A hearty side dish with a delicate, creamy sauce and an Italian twist.

Ingredients

1/4 cup butter
2 large shallots diced
2 cloves garlic minced
1/4 cup flour
2 cups evaporated milk
1 cup chicken broth
1/4 teaspoon dried Italian herbs
1/2 cup Romano cheese, grated
1/4 teaspoon dried Italian seasoning
1 tablespoon concentrated tomato paste (I used tomato paste in tube)
1/2 teaspoon salt
1/4 teaspoon red pepper flakes (scant or a large pinch)
1 1/2 pounds russets potatoes sliced about 1/8 inch thick (4 to 5 medium potatoes)
3 links fresh Italian sausage, cooked (turkey used in this recipe)
Fresh basil, chopped

Directions

Preheat oven to 350˚ Fahrenheit

Sausage

  • Remove casing from sausage links. Add 1 tablespoon of olive oil in a skillet and heat at medium heat. Place  sausage in the skillet and break apart with wooden or silicone spatula.
  • Turn the sausage over in pan until it browns and it is cooked.

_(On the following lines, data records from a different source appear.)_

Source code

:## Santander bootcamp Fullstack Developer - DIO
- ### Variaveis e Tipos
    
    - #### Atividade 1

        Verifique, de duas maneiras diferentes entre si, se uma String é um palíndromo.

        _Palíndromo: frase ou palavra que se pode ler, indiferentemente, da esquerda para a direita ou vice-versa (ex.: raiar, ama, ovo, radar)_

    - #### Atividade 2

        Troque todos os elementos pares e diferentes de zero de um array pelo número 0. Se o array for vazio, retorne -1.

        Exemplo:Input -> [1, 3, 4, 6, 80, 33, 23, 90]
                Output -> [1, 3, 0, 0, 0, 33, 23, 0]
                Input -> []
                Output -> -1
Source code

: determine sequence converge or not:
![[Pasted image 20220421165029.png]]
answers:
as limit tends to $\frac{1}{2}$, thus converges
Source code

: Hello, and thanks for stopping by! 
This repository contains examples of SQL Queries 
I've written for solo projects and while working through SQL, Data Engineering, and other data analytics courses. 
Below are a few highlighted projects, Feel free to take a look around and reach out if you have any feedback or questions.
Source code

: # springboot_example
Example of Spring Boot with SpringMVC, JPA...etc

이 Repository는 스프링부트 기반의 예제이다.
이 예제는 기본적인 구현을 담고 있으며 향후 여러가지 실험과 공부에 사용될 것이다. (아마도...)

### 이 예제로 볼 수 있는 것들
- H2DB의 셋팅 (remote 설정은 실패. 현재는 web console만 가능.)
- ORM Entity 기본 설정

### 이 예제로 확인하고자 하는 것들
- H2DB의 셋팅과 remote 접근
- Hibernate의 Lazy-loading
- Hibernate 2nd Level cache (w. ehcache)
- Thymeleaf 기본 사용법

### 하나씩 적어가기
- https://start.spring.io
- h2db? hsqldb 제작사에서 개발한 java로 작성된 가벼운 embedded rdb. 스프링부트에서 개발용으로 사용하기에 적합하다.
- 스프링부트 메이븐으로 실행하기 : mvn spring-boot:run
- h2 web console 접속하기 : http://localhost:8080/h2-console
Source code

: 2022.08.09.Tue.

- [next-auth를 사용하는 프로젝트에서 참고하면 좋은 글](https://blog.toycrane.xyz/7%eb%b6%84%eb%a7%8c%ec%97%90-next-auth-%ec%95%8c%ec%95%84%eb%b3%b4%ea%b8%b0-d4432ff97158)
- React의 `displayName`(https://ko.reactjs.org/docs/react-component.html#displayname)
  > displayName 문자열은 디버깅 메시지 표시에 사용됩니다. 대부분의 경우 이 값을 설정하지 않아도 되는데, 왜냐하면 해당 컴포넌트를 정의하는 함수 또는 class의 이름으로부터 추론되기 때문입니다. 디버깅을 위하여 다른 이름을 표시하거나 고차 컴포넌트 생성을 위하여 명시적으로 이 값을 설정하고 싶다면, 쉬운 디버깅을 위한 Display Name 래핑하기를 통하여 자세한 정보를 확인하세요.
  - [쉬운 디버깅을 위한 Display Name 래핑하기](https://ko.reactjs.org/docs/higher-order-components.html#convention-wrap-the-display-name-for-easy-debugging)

Drain the oil from the meat and set aside.

Potatoes

  • Wash and scrub potatoes. Pat dry. Do not peel. Slice with a knife or mandolin 1/8 inch thick. Place sliced potatoes in bowl.
  • Cover potatoes with water, add 1 teaspoon of salt and agitate water with your hand to distribute salt. Let potatoes stand in water.

Sauce

  • To make the sauce, melt butter  over medium low heat. Add shallots. Cook until shallots are softened, about 2 minutes. Add garlic and cook another  minute. Add flour and cook for 1-2 minutes. Stir in tomato paste.
  • Reduce heat to low.  Add milk, broth, Romano cheese, salt, red pepper flakes and dried Italian seasoning.
  • Turn heat back up to medium and whisk until sauce begins to thicken. Continue to whisk until sauce is smooth.
  • Remove from heat once  the sauce is thicken.

Assembly

  • Grease a 9″x13″ baking dish. Drain potatoes. Place 1/3 of the potatoes in the bottom of the baking dish. Cover first layer of potatoes with cooked sausage. Pour a 1/3 of the cream sauce sauce over the sausage.
  • Repeat with a second layer of potatoes and pour another 1/3 of the sauce over potatoes. End with a third layer of potatoes pour last 1/3 of cream sauce over the top. Cover and bake for 45 minutes.
  • Uncover and bake for an additional 35-45 minutes or until golden brown and potatoes are tender. Broil for 2-4 minutes to obtain a golden top.
  • Allow to rest for 15 minutes before serving. Garnish with fresh chopped basil.